The price for entry-level homes, however, grew significantly over last year, jumping 17.6% and outpacing price increases for larger homes.
“For sellers not seeing as many offers, it may be worth revisiting pricing strategies as buyers continue searching for homes that fit their budgets,” said Hale.
The takeaway:
Inventory remains a problem despite these developments, down over 25% over the same time last year as homes continue to sell swiftly and for a premium. The typical U.S. home spent 39 days on the market in August, the report found—17 days faster than the same period last year, but two days slower than June of 2021. Prices were 8.6% higher year-over-year, slightly below last month’s record of $380,000.
Supply is still short 223,000 active listings but there are more signs of improvement there as well, with six metro areas seeing inventory actually surpass 2020 levels.
Regionally speaking:
The Midwest saw the steepest increase in new home listings year-over-year at 12.5%, followed by the South at 6.1%.

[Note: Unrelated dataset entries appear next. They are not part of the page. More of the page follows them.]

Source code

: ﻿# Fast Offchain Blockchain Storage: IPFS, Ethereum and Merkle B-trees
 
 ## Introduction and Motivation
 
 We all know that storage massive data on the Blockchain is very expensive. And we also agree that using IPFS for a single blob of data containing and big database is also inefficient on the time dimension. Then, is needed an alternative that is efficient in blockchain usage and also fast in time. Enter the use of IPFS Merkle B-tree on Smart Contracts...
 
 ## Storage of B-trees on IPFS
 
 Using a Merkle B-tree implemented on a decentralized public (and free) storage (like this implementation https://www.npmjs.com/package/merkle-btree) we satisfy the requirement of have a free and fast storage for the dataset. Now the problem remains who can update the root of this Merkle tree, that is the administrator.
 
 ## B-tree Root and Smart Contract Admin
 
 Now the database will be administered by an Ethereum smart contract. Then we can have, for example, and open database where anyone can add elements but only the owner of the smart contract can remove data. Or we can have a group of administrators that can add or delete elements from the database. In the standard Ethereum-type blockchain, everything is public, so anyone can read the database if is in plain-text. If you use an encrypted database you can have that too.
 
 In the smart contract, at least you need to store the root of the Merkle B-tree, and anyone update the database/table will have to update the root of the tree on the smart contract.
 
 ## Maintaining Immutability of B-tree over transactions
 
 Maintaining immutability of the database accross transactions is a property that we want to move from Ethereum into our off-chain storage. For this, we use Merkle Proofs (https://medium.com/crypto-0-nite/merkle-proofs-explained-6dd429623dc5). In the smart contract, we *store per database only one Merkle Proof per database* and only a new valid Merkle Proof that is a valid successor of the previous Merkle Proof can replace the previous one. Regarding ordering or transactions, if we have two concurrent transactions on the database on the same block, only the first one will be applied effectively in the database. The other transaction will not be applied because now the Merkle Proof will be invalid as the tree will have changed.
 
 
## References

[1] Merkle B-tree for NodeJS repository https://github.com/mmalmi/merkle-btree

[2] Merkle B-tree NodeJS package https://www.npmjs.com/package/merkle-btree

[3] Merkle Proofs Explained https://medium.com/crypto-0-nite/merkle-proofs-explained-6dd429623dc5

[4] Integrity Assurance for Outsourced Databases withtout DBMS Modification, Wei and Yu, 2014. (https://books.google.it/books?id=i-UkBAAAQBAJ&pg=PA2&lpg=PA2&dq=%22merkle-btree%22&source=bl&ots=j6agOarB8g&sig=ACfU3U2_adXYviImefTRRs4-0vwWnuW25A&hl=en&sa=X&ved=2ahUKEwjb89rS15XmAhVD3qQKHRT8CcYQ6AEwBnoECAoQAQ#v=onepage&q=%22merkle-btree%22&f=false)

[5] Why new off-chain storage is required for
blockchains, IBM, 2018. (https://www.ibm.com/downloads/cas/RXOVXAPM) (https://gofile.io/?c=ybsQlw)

Ohio placed two cities in the top five for listing growth, with Columbus seeing a 25.6% increase and Cleveland coming in at 21.6%.
Louisville (22.8%), Baltimore (20.2%) and New Orleans (19.9%) rounded out the top metros for listing growth.
For price increases, the West saw the highest growth at 9.3% followed by the South at 7.4%. Cities with the biggest price increases were heavily concentrated in these two regions, with the red-hot market in Austin, Texas, leaping 36% followed by Las Vegas, Nevada, at 22.9%.